The problem — Could you report every line from the entries that includes the word "BANNER"?

◆ ◆ ◆

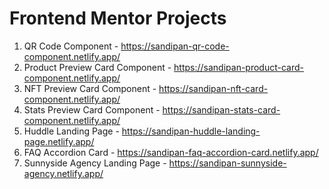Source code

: # Frontend Mentor Projects

1. QR Code Component - https://sandipan-qr-code-component.netlify.app/
2. Product Preview Card Component - https://sandipan-product-card-component.netlify.app/
3. NFT Preview Card Component - https://sandipan-nft-card-component.netlify.app/
4. Stats Preview Card Component - https://sandipan-stats-card-component.netlify.app/
5. Huddle Landing Page - https://sandipan-huddle-landing-page.netlify.app/
6. FAQ Accordion Card - https://sandipan-faq-accordion-card.netlify.app/
7. Sunnyside Agency Landing Page - https://sandipan-sunnyside-agency.netlify.app/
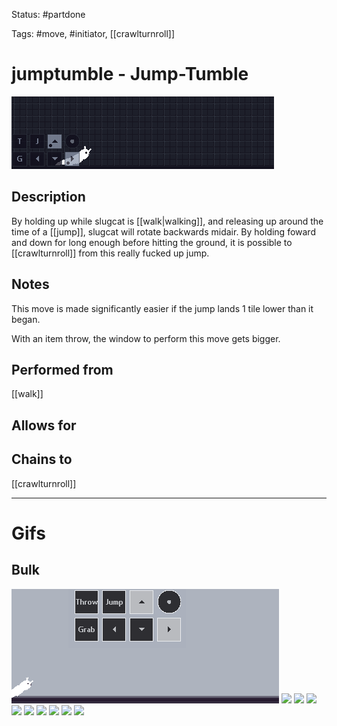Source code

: Status: #partdone

Tags: #move, #initiator, [[crawlturnroll]]

# jumptumble - Jump-Tumble
<img src=https://raw.githubusercontent.com/LauraHannah44/Rain-World-Movement/main/Files/jumptumble_header.gif>

## Description
By holding up while slugcat is [[walk|walking]], and releasing up around the time of a [[jump]], slugcat will rotate backwards midair. By holding foward and down for long enough before hitting the ground, it is possible to [[crawlturnroll]] from this really fucked up jump.

## Notes
This move is made significantly easier if the jump lands 1 tile lower than it began.

With an item throw, the window to perform this move gets bigger.

## Performed from
[[walk]]

## Allows for


## Chains to
[[crawlturnroll]]

___
# Gifs
## Bulk
<img src=https://raw.githubusercontent.com/LauraHannah44/Rain-World-Movement/main/Files/jumptumble_0.gif>

<img src=https://raw.githubusercontent.com/LauraHannah44/Rain-World-Movement/main/Files/jumptumble_1.gif>

<img src=https://raw.githubusercontent.com/LauraHannah44/Rain-World-Movement/main/Files/jumptumble_2.gif>

<img src=https://raw.githubusercontent.com/LauraHannah44/Rain-World-Movement/main/Files/jumptumble_3.gif>

<img src=https://raw.githubusercontent.com/LauraHannah44/Rain-World-Movement/main/Files/jumptumble_4.gif>

<img src=https://raw.githubusercontent.com/LauraHannah44/Rain-World-Movement/main/Files/jumptumble_5.gif>

<img src=https://raw.githubusercontent.com/LauraHannah44/Rain-World-Movement/main/Files/jumptumble_6.gif>

<img src=https://raw.githubusercontent.com/LauraHannah44/Rain-World-Movement/main/Files/jumptumble_7.gif>

<img src=https://raw.githubusercontent.com/LauraHannah44/Rain-World-Movement/main/Files/jumptumble_8.gif>

<img src=https://raw.githubusercontent.com/LauraHannah44/Rain-World-Movement/main/Files/jumptumble_9.gif>

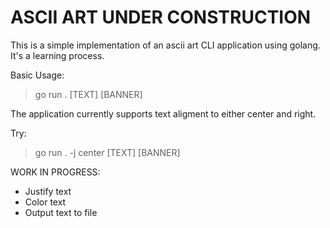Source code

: # ASCII ART **UNDER CONSTRUCTION**

This is a simple implementation of an ascii art CLI application using golang. It's a learning process.

Basic Usage:
> go run . [TEXT] [BANNER]

The application currently supports text aligment to either center and right.

Try:

> go run . -j center [TEXT] [BANNER]

WORK IN PROGRESS:
+ Justify text
+ Color text
+ Output text to file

◆ ◆ ◆

Expected answer —
> go run . [TEXT] [BANNER]
> go run . -j center [TEXT] [BANNER]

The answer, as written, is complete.